Early Theme Concepts
With our selection made from the candidate fonts, Jennifer set about developing rough theme concepts. As all but one would be throw-away work they were quick and dirty, in some cases pulling from in-game textures.
The team ( representing the target audience demographic of gamers aged 18-34 ) really liked the tree rings texture and green for the leaves; the orange leaves were lost against the brown of the tree ring board. The metal color of the font would introduce an additional resource from the game ( wood, iron, stone, food ).
Having identified elements from the early theme concepts that we wanted to take forward, we added a few more ideas and Jennifer set about refining the concept.
We tried different alignments, and settled with a broader offset that would allow us to add a prop. The oak tree further compounded the leaves at the edges of the logo, so this was ruled out because it didn't add to either the 'story' being told or visual impact. The rendered in-game ruin was discounted because it didn't feel right. The sword and shield however developed the 'story' by adding a hint of adventure to the theme. It still felt a bit busy, so we dropped the shield from the design.
Key Design Features
With the final elements chosen and checked against the design goals, it was time to add the detail.
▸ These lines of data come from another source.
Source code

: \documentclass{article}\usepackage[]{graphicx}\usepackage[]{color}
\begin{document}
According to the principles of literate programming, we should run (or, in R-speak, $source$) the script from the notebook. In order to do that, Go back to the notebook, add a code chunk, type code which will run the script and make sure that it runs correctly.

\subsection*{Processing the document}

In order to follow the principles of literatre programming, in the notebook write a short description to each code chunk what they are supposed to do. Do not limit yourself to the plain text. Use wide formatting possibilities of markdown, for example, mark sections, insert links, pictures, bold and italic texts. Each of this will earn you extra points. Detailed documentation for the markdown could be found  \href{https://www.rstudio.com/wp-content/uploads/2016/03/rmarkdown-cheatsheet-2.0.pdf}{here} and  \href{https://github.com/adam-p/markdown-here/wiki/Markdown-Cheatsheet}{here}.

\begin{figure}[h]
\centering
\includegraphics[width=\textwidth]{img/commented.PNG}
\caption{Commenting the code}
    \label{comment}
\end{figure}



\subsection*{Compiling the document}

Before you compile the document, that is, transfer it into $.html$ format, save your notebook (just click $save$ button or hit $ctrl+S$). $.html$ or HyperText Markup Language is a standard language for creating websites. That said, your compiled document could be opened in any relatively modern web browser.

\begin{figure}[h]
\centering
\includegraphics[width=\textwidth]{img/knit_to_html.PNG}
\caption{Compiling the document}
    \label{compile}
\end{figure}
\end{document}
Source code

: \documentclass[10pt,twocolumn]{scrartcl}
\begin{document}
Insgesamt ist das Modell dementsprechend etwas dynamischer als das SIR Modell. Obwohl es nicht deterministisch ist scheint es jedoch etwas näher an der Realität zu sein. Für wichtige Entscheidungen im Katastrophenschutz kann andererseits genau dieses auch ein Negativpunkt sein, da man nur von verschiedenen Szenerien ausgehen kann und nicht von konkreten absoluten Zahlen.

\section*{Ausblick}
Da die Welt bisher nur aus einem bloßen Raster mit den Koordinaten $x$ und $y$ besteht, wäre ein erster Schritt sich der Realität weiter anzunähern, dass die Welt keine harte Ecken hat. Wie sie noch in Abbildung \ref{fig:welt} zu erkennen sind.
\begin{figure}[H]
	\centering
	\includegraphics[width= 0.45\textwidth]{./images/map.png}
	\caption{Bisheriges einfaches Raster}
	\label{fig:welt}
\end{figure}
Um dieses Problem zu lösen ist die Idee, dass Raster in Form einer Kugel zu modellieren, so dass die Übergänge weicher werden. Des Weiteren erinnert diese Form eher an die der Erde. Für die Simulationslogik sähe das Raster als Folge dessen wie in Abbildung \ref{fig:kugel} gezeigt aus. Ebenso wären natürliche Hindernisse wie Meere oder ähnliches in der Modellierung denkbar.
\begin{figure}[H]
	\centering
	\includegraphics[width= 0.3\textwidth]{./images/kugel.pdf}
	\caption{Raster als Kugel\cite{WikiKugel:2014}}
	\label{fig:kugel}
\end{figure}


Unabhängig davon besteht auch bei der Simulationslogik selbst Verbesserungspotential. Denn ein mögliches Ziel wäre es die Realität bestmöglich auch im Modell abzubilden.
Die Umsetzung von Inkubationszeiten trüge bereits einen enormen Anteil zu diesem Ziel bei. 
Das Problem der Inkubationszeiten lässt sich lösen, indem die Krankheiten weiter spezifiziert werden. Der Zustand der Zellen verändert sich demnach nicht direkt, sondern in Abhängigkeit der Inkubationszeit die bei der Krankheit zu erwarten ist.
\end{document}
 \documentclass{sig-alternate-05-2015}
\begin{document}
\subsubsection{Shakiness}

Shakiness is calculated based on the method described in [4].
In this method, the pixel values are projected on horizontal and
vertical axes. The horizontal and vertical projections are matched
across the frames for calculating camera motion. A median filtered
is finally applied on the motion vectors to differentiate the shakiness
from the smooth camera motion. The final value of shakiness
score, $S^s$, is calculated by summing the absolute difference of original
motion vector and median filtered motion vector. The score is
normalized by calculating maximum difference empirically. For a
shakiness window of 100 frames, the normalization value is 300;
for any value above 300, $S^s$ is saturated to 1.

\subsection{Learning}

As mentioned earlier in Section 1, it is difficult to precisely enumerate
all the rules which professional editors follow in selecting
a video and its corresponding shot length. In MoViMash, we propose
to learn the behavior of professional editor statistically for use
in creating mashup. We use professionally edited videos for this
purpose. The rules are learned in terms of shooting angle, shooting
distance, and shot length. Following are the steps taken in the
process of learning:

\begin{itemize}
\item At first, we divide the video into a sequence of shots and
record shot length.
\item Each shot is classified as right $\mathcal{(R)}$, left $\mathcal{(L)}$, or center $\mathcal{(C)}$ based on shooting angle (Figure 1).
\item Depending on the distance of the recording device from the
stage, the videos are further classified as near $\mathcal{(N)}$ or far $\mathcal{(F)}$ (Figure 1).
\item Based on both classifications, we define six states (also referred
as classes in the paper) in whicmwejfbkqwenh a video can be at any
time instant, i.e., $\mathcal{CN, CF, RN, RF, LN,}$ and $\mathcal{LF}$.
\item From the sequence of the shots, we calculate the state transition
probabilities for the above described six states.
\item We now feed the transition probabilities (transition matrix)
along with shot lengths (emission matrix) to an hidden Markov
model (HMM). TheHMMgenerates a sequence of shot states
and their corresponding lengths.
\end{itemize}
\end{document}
Throughout development various tweaks were made, including
A final round of testing was performed to check for any scaling issues, and to validate the logo would work in nearly all scenarios. Below is but one of the test slides.
Minor refinements were made during testing, and three weeks after the initial meeting, we had our final logo:
About Folk Tale
Folk Tale is a fantasy city-builder strategy adventure game for PC, Mac and Linux developed by indie studio Games Foundry. For more information, please visit www.gamesfoundry.com.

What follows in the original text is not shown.